Step 2: Air Dry (or "Contemplation on Marble"). Lying naked on the warm marble slab, staring up at the dome carved with little moons and stars, my mind wandered. Who were all the women who lay here before me over the centuries? What stories could these stones tell? Perhaps aristocratic women whispered palace secrets here, stories of scandal and intrigue. Who had fallen in love with whom, and who bore the Prince’s hidden child? Or maybe, brave groups of women secretly planned protests here to advance their rights and place in society. The separate shifts for men and women would certainly allow for such meetings. The quintessential spot for female solidarity!
Step 3: Scrub-a-Dub-Dub. With military precision, Nadia attacked my body with a loofah, scrubbing places I didn't even know could be scrubbed. Every crevice, every roll, my face, ears, even between every toe! She showed no mercy, every square inch of my skin got scrubbed with the zeal of someone trying to erase all evidence of my past sins. She then encased me in bubbles with a magic swoosh of a towel, massaging gently, turning me into what felt like a very relaxed marshmallow. Then—BAM—a bucket of icy water! Nadia's grin grew wider each time she startled a scream out of me. "One more?" She begged and I responded, "Oh, go on then!" seeing how much pleasure she was getting. I might've sworn. Loudly.

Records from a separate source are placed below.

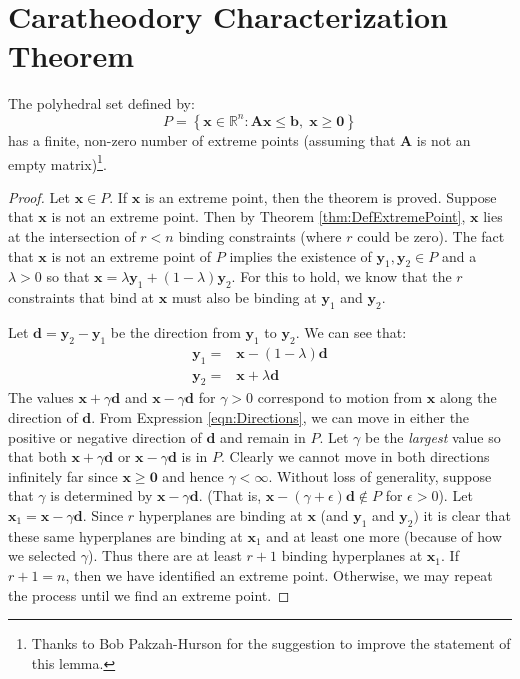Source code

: \section{Caratheodory Characterization Theorem}
\begin{lemma} The polyhedral set defined by:
\begin{displaymath}
P = \left\{\mathbf{x} \in \mathbb{R}^n : \mathbf{A} \mathbf{x} \leq \mathbf{b},\;\mathbf{x} \geq \mathbf{0}\right\}
\end{displaymath}
has a finite, non-zero number of extreme points (assuming that $\mathbf{A}$ is not an empty matrix)\footnote{Thanks to Bob Pakzah-Hurson for the suggestion to improve the statement of this lemma.}.
\label{lem:FiniteExtremePoints}
\end{lemma}
\begin{proof} 
Let $\mathbf{x} \in P$. If $\mathbf{x}$ is an extreme point, then the theorem is proved. Suppose that $\mathbf{x}$ is not an extreme point. Then by Theorem \ref{thm:DefExtremePoint}, $\mathbf{x}$ lies at the intersection of $r < n$ binding constraints (where $r$ could be zero). The fact that $\mathbf{x}$ is not an extreme point of $P$ implies the existence of $\mathbf{y}_1, \mathbf{y}_2 \in P$ and a $\lambda > 0$ so that $\mathbf{x} = \lambda\mathbf{y}_1 + (1 - \lambda)\mathbf{y}_2$. For this to hold, we know that the $r$ constraints that bind at $\mathbf{x}$ must also be binding at $\mathbf{y}_1$ and $\mathbf{y}_2$.

Let $\mathbf{d} = \mathbf{y}_2 - \mathbf{y}_1$ be the direction from $\mathbf{y}_1$ to $\mathbf{y}_2$. We can see that:
\begin{equation}
\begin{aligned}
\mathbf{y}_1 = &\mathbf{x} - (1-\lambda)\mathbf{d}\\
\mathbf{y}_2 = &\mathbf{x} + \lambda\mathbf{d}
\end{aligned}
\label{eqn:Directions}
\end{equation}
The values $\mathbf{x} + \gamma\mathbf{d}$ and $\mathbf{x} - \gamma\mathbf{d}$ for $\gamma > 0$ correspond to motion from $\mathbf{x}$ along the direction of $\mathbf{d}$. From Expression \ref{eqn:Directions}, we can move in either the positive or negative direction of $\mathbf{d}$ and remain in $P$. Let $\gamma$ be the \textit{largest} value so that both $\mathbf{x} + \gamma\mathbf{d}$ or $\mathbf{x} - \gamma\mathbf{d}$ is in $P$. Clearly we cannot move in both directions infinitely far since $\mathbf{x} \geq \mathbf{0}$ and hence $\gamma < \infty$. Without loss of generality, suppose that $\gamma$ is determined by $\mathbf{x} - \gamma\mathbf{d}$. (That is, $\mathbf{x} - (\gamma + \epsilon)\mathbf{d} \not\in P$ for $\epsilon > 0$). Let $\mathbf{x}_1 = \mathbf{x} - \gamma\mathbf{d}$. Since $r$ hyperplanes are binding at $\mathbf{x}$ (and $\mathbf{y}_1$ and $\mathbf{y}_2)$ it is clear that these same hyperplanes are binding at $\mathbf{x}_1$ and at least one more (because of how we selected $\gamma$). Thus there are at least $r+1$ binding hyperplanes at $\mathbf{x}_1$. If $r+1 = n$, then we have identified an extreme point. Otherwise, we may repeat the process until we find an extreme point. 


\end{proof}
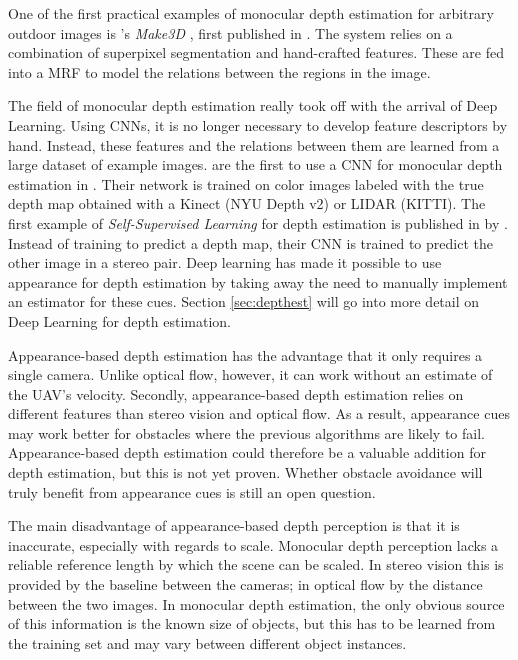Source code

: \medskip

One of the first practical examples of monocular depth estimation for arbitrary outdoor images is \citeauthor{Saxena2006}'s \emph{Make3D} \cite{Saxena2006,Saxena2009}, first published in \citeyear{Saxena2006}.
The system relies on a combination of superpixel segmentation and hand-crafted features.
These are fed into a \ac{MRF} to model the relations between the regions in the image.

The field of monocular depth estimation really took off with the arrival of Deep Learning.
Using \acp{CNN}, it is no longer necessary to develop feature descriptors by hand.
Instead, these features and the relations between them are learned from a large dataset of example images.
\citeauthor{Eigen2014} are the first to use a \ac{CNN} for monocular depth estimation in \cite{Eigen2014,Eigen2015}.
Their network is trained on color images labeled with the true depth map obtained with a Kinect (NYU Depth v2) or LIDAR (KITTI).
The first example of \emph{Self-Supervised Learning} for depth estimation is published in \citeyear{Garg2016} by \citeauthor{Garg2016} \cite{Garg2016}.
Instead of training to predict a depth map, their \ac{CNN} is trained to predict the other image in a stereo pair.
Deep learning has made it possible to use appearance for depth estimation by taking away the need to manually implement an estimator for these cues.
Section \ref{sec:depthest} will go into more detail on Deep Learning for depth estimation.

\medskip

Appearance-based depth estimation has the advantage that it only requires a single camera.
Unlike optical flow, however, it can work without an estimate of the \ac{UAV}'s velocity.
Secondly, appearance-based depth estimation relies on different features than stereo vision and optical flow.
As a result, appearance cues may work better for obstacles where the previous algorithms are likely to fail.
Appearance-based depth estimation could therefore be a valuable addition for depth estimation, but this is not yet proven.
Whether obstacle avoidance will truly benefit from appearance cues is still an open question.

The main disadvantage of appearance-based depth perception is that it is inaccurate, especially with regards to scale.
Monocular depth perception lacks a reliable reference length by which the scene can be scaled.
In stereo vision this is provided by the baseline between the cameras; in optical flow by the distance between the two images.
In monocular depth estimation, the only obvious source of this information is the known size of objects, but this has to be learned from the training set and may vary between different object instances.

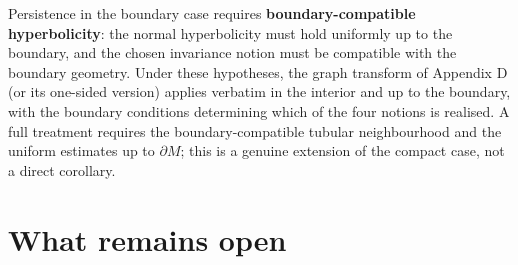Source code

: \documentclass[11pt,a4paper]{article}
\theoremstyle{plain}
\theoremstyle{definition}
\theoremstyle{remark}
\numberwithin{equation}{section}
\numberwithin{figure}{section}
\begin{document}
Persistence in the boundary case requires \textbf{boundary-compatible hyperbolicity}: the normal hyperbolicity must hold uniformly up to the boundary, and the chosen invariance notion must be compatible with the boundary geometry. Under these hypotheses, the graph transform of Appendix D (or its one-sided version) applies verbatim in the interior and up to the boundary, with the boundary conditions determining which of the four notions is realised. A full treatment requires the boundary-compatible tubular neighbourhood and the uniform estimates up to \(\partial M\); this is a genuine extension of the compact case, not a direct corollary.

\section{What remains open}
\end{document}
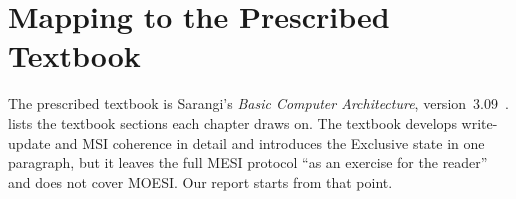 \section{Mapping to the Prescribed Textbook}
\label{sec:intro-textbook}
%

The prescribed textbook is Sarangi's \emph{Basic Computer Architecture},
version~3.09~\cite{sarangi2025basic}.  lists the textbook
sections each chapter draws on. The textbook develops write-update and MSI
coherence in detail and introduces the Exclusive state in one paragraph, but it
leaves the full MESI protocol ``as an exercise for the
reader''~\cite[\S12.4.6, p.~603]{sarangi2025basic} and does not cover MOESI.
Our report starts from that point.

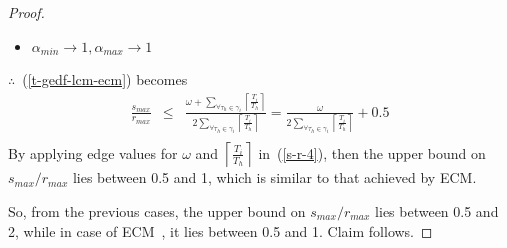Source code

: \documentclass[conference]{IEEEtran}
\begin{document}
\begin{proof}
\begin{itemize}
\item $\alpha_{min} \rightarrow 1, \alpha_{max} \rightarrow 1$
\end{itemize}
$\therefore$~(\ref{t-gedf-lcm-ecm}) becomes
\begin{eqnarray}
\frac{s_{max}}{r_{max}}& \le & \frac{\omega+\sum_{\forall \tau_h \in \gamma_i}\left\lceil\frac{T_i}{T_h}\right\rceil}{2\sum_{\forall \tau_h \in \gamma_i}\left\lceil\frac{T_i}{T_h}\right\rceil} = \frac{\omega}{2\sum_{\forall \tau_h \in \gamma_i}\left\lceil\frac{T_i}{T_h}\right\rceil}+0.5\nonumber\\
\label{s-r-4}\end{eqnarray}
By applying edge values for $\omega$ and $\left\lceil\frac{T_i}{T_h}\right\rceil$ in~(\ref{s-r-4}), then the upper bound on $s_{max}/r_{max}$ lies between 0.5 and 1, which is similar to that achieved by ECM.

So, from the previous cases, the upper bound on $s_{max}/r_{max}$ lies between 0.5 and 2, while in case of ECM~\cite{stmconcurrencycontrol:emsoft11}, it lies between 0.5 and 1. Claim follows.

\end{proof}
\end{document}
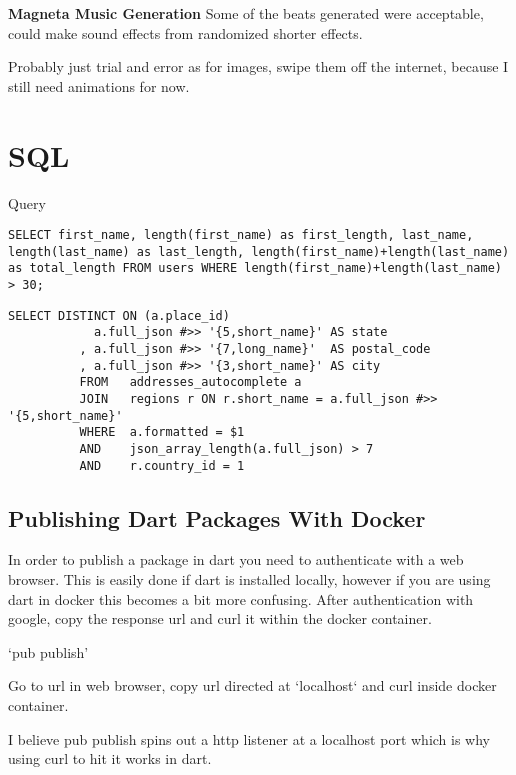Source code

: 
\textbf{Magneta Music Generation} Some of the beats generated were acceptable, could make sound effects from randomized shorter effects.

Probably just trial and error as for images, swipe them off the internet, because I still need animations for now.


\section{SQL}

Query
\begin{lstlisting}[caption={SQL Query for length}]
SELECT first_name, length(first_name) as first_length, last_name, length(last_name) as last_length, length(first_name)+length(last_name) as total_length FROM users WHERE length(first_name)+length(last_name) > 30;
\end{lstlisting}

\begin{lstlisting}[caption={SQL Query for addresses}]
SELECT DISTINCT ON (a.place_id)
            a.full_json #>> '{5,short_name}' AS state
          , a.full_json #>> '{7,long_name}'  AS postal_code
          , a.full_json #>> '{3,short_name}' AS city
          FROM   addresses_autocomplete a
          JOIN   regions r ON r.short_name = a.full_json #>> '{5,short_name}'
          WHERE  a.formatted = $1
          AND    json_array_length(a.full_json) > 7
          AND    r.country_id = 1
\end{lstlisting}

\subsection{Publishing Dart Packages With Docker}

In order to publish a package in dart you need to authenticate with a web browser. This is easily done if dart is installed locally, however if you are using dart in docker this becomes a bit more confusing.
After authentication with google, copy the response url and curl it within the docker container.

`pub publish'

Go to url in web browser, copy url directed at `localhost` and curl inside docker container.

I believe pub publish spins out a http listener at a localhost port which is why using curl to hit it works in dart.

Step 4: Tea, Naturally. Nothing resets dignity quite like a steaming cup of Turkish pomegranate tea.
Step 5: The Massage. My add-on treat was heaven. I was stretched, rubbed, and kneaded until all tension exited through my ears and nose. It was undoubtedly the BEST massage ever. We were so blissed-out that we boarded four different ferries going in the wrong direction before realizing we could've simply walked across the bridge to get back to our hotel. But where's the fun in easy?
The Hamam ritual was women-only until 4 PM, and there was something unexpectedly comforting about being naked and vulnerable in a room full of women. Tourists like me (awkwardly trying to look casual) mingled with locals who treated this ritual like a weekly body-maintenance session. And in that steamy, marble sanctuary, something clicked: stripped down, without labels or layers, we women are far more alike than different. As Maya Angelou once said, "We are more alike, my friends, than we are unalike." (Human Family). And nowhere does that ring truer than in a centuries-old bathhouse with your bum on warm stone and your soul and wiggly bits hanging out.
Stepping outside, freshly scrubbed women donned hijabs, scarves, western clothing, or tourist gear. On the outside, we differed, but inside, we were unified by our freshly cleansed skin and refreshed souls. It made me wonder (yes, Carrie Bradshaw vibes incoming): Imagine if we celebrated our similarities as enthusiastically as our differences?
As I leave Istanbul, this baptism-by-bubbles felt like the perfect time to reset some intentions. So here goes:
Be for something, not just against something.
Giggle at least once a day (three giggles preferred).
Learn something new weekly (even if it’s just how to fold a fitted sheet).
Take a quiet walk...no podcasts, no music, just footsteps.
Actually drink my now gigantic Turkish tea supply rather than leaving it forgotten in the cupboard.
Meditate... maybe. Let's not overpromise.
Any other intentions you recommend? I'm leaving negativity swirling down the Hamam drain with those pesky, old, dead skin cells. Time to embrace positivity...within reason, of course. Still gotta be me! 😜
Let's see how long that lasts.

I am pretty sure it’s bad form to comment on your own post but I am going to do it anyway since I want to save this update: my Mum’s best friend just read this and said that she remembers going to the same Hamam with my Mum years ago which is kind of amazing. To think she also lay naked on that marble slab, many moons ago. I wonder if she also had Nadia the aggressor!